Wednesday, March 2, 2011

Lori Berenson and Peruvian Anger

Berenson and Salvador
Today the NYTimes published an interesting and extensive article on the saga of leftist activist, Lori Berenson who has just been released from prison in Peru after 15 years of incarceration. She was convicted because her involvement with the revolutionary group, Tupac Amaru, although it was never clear exactly what she did with them beyond renting an apartment for some group members. She is now required to live in Lima, under supervised parole conditions, until 2015. At that point she will be forced to leave Peru and never return. While in prison, she met and married a fellow inmate and was allowed conjugal visits. In 2009, Berenson gave birth to her son Salvador. Women prisoners in Peru are allowed to care for their children up until the age of 3.

My S.O. (significant other) and I visited Peru this past summer. In Lima we stayed in the bustling, affluent and cosmopolitan district of Miraflores where Berenson's parent's pay for the apartment where she and her son, Salvador, reside. Upon moving into her place she was barraged with the rage of her neighbors who spit at her and shouted "terrorist." They protested her presence publicly and, as a result, she was unceremoniously returned to jail. And it was a fact that every person my S.O. and I spoke with in that country which included cab drivers, artists, store clerks, hotel employees, students, indigenous people and union members felt strong opposition to Lori Berenson and her struggle. Even when we pointed out that her intentions were good but she was a probably quite naive, they were unmoved by her plight.

The reasons we could deduce for this residual anger and resentment involve the bombings, oppression and general hardship that the Peruvian people endured in the 1980's. The fear, death and destruction of that era was considerable and those who were older haven't yet recovered. The wounds are still bloody and the scars are deep. I'm convinced that Berenson, who is said to speak Spanish with a Peruvian accent now, will never attain any degree of acceptance there.

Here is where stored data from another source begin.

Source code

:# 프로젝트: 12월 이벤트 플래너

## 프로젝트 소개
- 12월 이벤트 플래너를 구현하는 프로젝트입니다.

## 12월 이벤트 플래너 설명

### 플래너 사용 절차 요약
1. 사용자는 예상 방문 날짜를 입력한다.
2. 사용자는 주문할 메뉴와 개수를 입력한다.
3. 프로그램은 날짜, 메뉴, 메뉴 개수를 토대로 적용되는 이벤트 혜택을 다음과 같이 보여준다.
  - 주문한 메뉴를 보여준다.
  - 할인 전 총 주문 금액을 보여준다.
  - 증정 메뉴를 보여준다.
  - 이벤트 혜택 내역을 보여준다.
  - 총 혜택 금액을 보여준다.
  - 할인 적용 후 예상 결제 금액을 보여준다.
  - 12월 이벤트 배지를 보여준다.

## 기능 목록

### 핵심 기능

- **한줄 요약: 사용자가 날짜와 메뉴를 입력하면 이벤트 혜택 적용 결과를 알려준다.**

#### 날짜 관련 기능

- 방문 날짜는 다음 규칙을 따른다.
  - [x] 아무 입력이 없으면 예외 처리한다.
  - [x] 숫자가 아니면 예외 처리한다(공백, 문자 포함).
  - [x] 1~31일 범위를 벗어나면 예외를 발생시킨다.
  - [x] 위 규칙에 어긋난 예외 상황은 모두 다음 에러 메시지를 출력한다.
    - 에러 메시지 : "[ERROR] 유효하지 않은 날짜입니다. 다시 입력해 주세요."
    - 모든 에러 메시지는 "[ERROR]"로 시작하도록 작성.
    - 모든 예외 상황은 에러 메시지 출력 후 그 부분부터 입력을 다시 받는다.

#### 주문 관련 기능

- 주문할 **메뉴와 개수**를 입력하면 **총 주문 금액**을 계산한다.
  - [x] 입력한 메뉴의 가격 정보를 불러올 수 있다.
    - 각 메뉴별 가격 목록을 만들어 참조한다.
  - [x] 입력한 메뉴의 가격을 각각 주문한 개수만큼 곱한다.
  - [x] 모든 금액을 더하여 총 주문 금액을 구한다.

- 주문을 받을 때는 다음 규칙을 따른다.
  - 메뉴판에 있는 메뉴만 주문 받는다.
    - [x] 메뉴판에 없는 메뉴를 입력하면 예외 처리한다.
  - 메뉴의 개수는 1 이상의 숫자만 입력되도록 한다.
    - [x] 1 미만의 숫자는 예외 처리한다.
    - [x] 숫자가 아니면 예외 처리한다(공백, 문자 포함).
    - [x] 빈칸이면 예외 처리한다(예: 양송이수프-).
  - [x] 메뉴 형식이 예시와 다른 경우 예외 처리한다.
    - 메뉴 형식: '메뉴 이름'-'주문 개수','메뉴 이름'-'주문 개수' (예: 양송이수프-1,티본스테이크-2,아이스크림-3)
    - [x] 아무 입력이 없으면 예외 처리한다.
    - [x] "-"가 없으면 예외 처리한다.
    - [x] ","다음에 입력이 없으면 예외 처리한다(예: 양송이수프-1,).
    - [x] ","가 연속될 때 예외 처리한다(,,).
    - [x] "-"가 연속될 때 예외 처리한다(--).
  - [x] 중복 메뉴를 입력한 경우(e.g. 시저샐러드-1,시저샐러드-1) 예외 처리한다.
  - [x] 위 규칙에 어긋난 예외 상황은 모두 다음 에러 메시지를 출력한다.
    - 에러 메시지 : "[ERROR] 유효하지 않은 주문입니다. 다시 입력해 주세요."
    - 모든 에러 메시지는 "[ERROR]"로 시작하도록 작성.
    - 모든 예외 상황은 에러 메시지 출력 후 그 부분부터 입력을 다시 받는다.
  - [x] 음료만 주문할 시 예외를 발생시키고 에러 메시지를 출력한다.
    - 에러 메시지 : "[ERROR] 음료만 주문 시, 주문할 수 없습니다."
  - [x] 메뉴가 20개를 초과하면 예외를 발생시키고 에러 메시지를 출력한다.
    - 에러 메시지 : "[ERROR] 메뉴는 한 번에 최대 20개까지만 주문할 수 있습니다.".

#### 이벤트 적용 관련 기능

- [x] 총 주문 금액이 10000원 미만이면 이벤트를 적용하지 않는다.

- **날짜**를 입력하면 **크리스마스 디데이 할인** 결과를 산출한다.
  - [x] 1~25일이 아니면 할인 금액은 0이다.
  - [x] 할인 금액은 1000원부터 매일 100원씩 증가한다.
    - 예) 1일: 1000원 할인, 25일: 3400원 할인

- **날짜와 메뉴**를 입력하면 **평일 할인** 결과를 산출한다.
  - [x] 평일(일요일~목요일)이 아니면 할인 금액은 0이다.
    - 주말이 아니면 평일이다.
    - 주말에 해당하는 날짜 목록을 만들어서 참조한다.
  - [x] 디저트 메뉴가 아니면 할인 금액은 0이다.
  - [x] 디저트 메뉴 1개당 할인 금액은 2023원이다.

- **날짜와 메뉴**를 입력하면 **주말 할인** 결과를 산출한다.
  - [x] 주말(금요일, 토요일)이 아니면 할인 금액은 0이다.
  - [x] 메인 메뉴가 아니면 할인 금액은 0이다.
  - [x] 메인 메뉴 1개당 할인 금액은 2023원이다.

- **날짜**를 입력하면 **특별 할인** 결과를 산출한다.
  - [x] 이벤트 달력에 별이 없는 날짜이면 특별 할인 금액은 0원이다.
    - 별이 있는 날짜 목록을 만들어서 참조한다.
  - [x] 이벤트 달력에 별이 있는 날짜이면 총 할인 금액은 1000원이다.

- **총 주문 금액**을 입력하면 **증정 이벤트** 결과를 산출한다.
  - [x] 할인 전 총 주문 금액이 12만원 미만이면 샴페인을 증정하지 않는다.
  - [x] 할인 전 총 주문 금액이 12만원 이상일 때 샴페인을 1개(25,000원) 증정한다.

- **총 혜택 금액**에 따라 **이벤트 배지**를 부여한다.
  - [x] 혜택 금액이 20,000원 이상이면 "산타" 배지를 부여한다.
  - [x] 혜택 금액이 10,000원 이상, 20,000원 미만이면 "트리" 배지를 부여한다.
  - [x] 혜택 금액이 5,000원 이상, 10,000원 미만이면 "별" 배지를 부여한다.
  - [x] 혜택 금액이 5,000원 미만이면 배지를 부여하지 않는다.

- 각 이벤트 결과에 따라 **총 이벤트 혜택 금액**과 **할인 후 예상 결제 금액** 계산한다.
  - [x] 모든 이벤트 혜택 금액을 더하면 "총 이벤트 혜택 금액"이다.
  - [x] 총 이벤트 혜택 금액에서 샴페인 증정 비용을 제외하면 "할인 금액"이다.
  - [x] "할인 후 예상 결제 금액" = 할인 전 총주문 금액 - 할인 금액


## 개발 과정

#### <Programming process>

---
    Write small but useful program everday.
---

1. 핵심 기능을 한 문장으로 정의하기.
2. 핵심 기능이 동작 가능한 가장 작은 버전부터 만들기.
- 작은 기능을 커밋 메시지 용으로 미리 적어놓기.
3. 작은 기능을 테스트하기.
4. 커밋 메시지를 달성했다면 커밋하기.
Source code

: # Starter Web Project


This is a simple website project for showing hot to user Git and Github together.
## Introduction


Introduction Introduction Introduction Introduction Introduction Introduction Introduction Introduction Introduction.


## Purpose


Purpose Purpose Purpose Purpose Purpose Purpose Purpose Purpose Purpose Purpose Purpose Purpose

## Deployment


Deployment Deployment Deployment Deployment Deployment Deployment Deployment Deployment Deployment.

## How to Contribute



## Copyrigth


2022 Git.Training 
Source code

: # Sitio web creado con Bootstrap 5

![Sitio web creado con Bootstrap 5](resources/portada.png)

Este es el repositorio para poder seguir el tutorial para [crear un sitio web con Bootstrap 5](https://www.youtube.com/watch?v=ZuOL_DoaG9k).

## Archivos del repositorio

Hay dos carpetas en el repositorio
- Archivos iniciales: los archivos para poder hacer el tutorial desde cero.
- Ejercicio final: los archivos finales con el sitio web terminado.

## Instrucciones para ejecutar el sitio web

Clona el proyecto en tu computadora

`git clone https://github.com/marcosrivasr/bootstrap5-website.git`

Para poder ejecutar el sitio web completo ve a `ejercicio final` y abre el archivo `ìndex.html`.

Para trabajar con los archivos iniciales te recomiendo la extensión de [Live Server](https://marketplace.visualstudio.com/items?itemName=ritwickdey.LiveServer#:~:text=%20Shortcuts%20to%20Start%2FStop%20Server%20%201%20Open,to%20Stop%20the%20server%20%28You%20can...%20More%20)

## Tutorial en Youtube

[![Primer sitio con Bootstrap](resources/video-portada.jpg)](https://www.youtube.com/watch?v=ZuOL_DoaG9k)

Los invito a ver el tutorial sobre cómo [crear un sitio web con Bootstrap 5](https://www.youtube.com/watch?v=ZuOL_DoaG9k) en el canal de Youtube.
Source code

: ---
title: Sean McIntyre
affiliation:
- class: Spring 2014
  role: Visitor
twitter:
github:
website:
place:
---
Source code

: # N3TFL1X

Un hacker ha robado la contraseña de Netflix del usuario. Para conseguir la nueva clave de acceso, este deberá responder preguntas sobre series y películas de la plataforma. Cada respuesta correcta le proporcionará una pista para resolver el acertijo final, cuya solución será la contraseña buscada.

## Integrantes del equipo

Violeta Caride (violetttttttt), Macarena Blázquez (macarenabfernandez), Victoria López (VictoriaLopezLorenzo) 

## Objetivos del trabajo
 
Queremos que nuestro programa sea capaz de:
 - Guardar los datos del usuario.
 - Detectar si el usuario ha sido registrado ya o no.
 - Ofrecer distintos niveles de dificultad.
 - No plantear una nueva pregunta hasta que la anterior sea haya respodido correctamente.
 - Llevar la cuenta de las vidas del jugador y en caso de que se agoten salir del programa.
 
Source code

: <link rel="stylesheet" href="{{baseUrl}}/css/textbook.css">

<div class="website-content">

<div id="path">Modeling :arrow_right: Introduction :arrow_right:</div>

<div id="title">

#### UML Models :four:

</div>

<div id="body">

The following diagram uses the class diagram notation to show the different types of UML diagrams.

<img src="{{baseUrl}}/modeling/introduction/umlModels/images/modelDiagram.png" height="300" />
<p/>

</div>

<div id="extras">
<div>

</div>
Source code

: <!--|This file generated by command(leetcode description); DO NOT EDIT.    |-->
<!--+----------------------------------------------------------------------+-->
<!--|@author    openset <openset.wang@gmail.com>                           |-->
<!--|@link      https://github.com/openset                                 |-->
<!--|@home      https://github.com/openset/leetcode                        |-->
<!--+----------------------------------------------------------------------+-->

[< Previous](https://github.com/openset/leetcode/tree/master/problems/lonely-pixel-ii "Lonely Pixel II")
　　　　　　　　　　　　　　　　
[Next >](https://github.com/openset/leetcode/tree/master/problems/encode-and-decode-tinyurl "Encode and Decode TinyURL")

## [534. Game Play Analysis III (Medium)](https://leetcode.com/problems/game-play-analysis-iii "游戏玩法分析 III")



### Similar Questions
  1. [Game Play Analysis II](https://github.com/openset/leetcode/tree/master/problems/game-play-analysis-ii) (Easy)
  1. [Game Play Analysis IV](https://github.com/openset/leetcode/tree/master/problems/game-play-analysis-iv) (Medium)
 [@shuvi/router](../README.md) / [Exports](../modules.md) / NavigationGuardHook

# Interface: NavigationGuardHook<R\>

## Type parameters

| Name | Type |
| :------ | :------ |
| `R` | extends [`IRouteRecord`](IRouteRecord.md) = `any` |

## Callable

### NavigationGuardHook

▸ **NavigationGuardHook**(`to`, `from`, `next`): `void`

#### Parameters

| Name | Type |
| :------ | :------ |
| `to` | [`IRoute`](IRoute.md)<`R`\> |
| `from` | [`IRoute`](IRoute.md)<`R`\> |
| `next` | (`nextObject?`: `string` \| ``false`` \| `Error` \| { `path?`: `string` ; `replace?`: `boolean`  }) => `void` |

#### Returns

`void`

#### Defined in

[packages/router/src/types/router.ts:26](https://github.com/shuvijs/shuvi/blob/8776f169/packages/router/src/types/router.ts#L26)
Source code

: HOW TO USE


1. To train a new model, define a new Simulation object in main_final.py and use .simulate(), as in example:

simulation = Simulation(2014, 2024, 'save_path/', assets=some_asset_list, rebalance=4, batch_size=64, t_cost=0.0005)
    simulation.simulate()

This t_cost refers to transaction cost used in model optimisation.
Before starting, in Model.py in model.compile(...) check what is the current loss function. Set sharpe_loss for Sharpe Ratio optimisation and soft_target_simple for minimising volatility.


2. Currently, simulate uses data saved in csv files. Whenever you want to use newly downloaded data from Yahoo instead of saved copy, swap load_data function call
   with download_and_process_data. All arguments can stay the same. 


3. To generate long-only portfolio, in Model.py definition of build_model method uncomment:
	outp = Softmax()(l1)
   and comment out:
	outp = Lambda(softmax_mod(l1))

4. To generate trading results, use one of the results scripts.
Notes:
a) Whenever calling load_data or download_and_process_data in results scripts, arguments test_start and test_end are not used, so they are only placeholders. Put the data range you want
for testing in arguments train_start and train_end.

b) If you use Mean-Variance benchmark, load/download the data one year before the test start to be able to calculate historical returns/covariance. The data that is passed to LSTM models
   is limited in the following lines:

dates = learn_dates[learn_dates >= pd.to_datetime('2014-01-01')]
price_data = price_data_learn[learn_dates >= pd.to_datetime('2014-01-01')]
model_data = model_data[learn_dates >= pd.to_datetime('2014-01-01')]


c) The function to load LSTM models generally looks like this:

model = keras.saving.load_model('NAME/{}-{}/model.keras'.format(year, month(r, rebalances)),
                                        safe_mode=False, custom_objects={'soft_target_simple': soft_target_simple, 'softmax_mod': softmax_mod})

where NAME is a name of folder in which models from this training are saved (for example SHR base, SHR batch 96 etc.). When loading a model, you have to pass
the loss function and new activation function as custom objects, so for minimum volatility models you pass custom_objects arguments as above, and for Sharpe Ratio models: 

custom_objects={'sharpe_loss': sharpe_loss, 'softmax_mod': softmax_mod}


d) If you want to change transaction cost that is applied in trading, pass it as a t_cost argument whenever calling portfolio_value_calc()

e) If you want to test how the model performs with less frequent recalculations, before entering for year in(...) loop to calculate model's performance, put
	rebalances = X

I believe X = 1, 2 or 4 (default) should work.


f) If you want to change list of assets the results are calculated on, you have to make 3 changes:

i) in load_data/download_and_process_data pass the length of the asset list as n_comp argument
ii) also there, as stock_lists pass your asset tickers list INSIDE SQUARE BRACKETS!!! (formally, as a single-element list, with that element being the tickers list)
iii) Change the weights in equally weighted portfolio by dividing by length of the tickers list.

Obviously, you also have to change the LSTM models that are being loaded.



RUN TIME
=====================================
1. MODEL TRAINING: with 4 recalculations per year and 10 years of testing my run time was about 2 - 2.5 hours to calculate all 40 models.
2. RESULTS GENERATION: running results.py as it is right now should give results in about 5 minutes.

The gist of what Peruvians said about her was, why doesn't she fix things in her own country before coming here and screwing around with ours? We took that advice to heart, and although we photographed and cheered many marches and demonstrations in that very activist country, we were cautious about joining the militants in their ranks. There is certainly much here in the USA that desperately needs our resources and attention.